• La nouvelle fabrication de Nicholas Blanford est particulièrement grotesque (mais c’est pour ça qu’on l’aime) : il prétend avoir découvert ce que ni la Finul pendant des années, ni Israël à coup de bombes intelligentes, n’ont jamais réussi à trouver, un bunker secret du Hezbollah. Et c’est comme les maisons des célébrités de Beverly Hills : il suffit d’acheter la carte à l’office de tourisme du bled d’à côté.

    A Secure, Undisclosed Location - By Nicholas Blanford | Foreign Policy
    http://www.foreignpolicy.com/articles/2011/11/11/a_secure_undisclosed_location?page=0,1

    After several false leads, I acquired a set of map coordinates marking the locations of Hezbollah bunkers and rocket firing posts near the village of Alma Shaab. Punching the coordinates into a handheld GPS device, I headed into a former Hezbollah security pocket accompanied by Ghaith Abdul-Ahad, an intrepid war correspondent for The Guardian and a photographer for the Getty agency.
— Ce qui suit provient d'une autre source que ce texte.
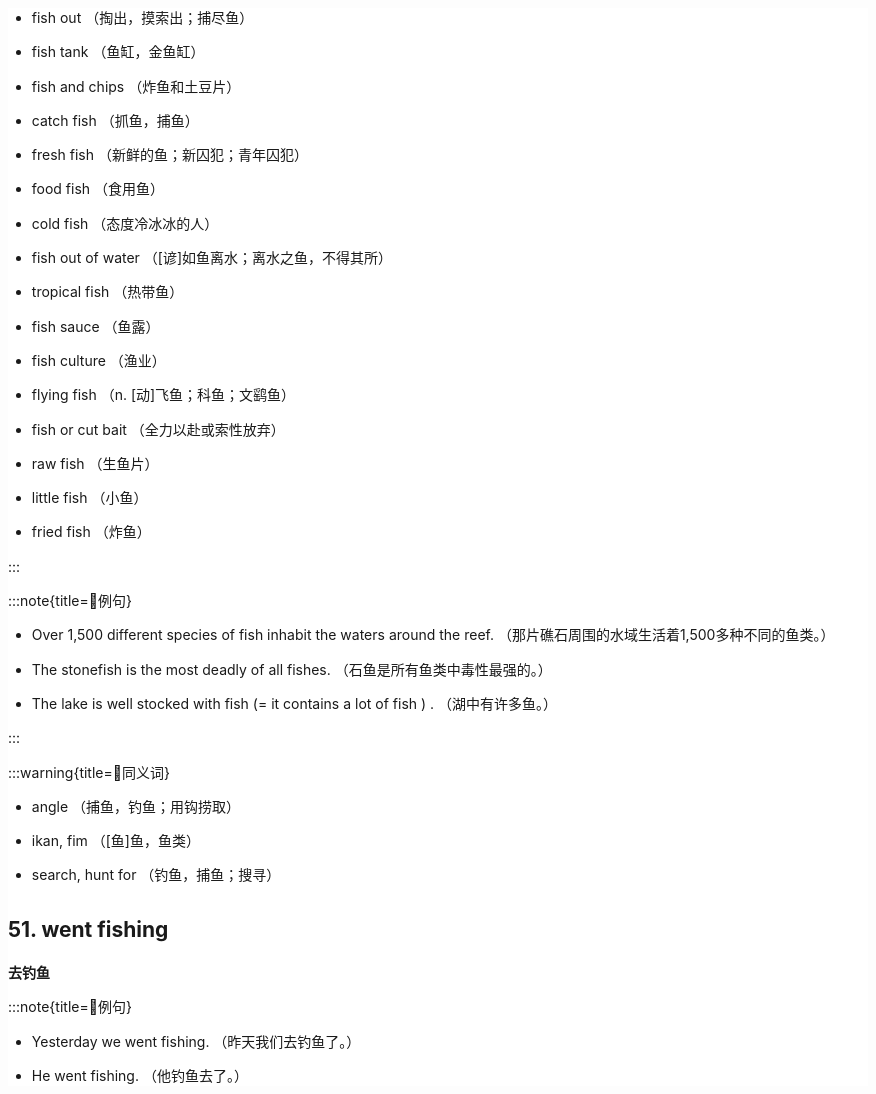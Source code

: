 - fish out （掏出，摸索出；捕尽鱼）

- fish tank （鱼缸，金鱼缸）

- fish and chips （炸鱼和土豆片）

- catch fish （抓鱼，捕鱼）

- fresh fish （新鲜的鱼；新囚犯；青年囚犯）

- food fish （食用鱼）

- cold fish （态度冷冰冰的人）

- fish out of water （[谚]如鱼离水；离水之鱼，不得其所）

- tropical fish （热带鱼）

- fish sauce （鱼露）

- fish culture （渔业）

- flying fish （n. [动]飞鱼；科鱼；文鹞鱼）

- fish or cut bait （全力以赴或索性放弃）

- raw fish （生鱼片）

- little fish （小鱼）

- fried fish （炸鱼）

:::

:::note{title=🎤例句}

- Over 1,500 different species of fish inhabit the waters around the reef. （那片礁石周围的水域生活着1,500多种不同的鱼类。）

- The stonefish is the most deadly of all fishes. （石鱼是所有鱼类中毒性最强的。）

- The lake is well stocked with fish (= it contains a lot of fish ) . （湖中有许多鱼。）

:::

:::warning{title=🤔同义词}

- angle （捕鱼，钓鱼；用钩捞取）

- ikan, fim （[鱼]鱼，鱼类）

- search, hunt for （钓鱼，捕鱼；搜寻）


## 51. went fishing

**去钓鱼**

:::note{title=🎤例句}

- Yesterday we went fishing. （昨天我们去钓鱼了。）

- He went fishing. （他钓鱼去了。）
    We had walked along the track at the bottom of the valley for about ten minutes when the arrow on the GPS began to rotate to the right. We left the track and, once beneath the canopy of dense foliage, noticed numerous thin trails made by Hezbollah militants crisscrossing the hillside. Steps of rock-hard sandbags helped overcome the steeper sections. We scanned the footpath carefully, not only for cluster bombs but also for possible booby traps. Hezbollah had rigged some simple IEDs consisting of trip wires attached to blocks of TNT around some of their old positions to deter snoopers

    After a five-minute climb, my GPS informed us that we had reached our destination. But there was no bunker entrance to be seen, just outcrops of rock, thickets of thorn bushes, scrub oak, and tree roots snaking across the bedrock beneath a carpet of dead leaves and dried twigs. Thinking the GPS must be off by a few feet, I moved away to examine the surrounding area for the entrance. But it was Ghaith who found it.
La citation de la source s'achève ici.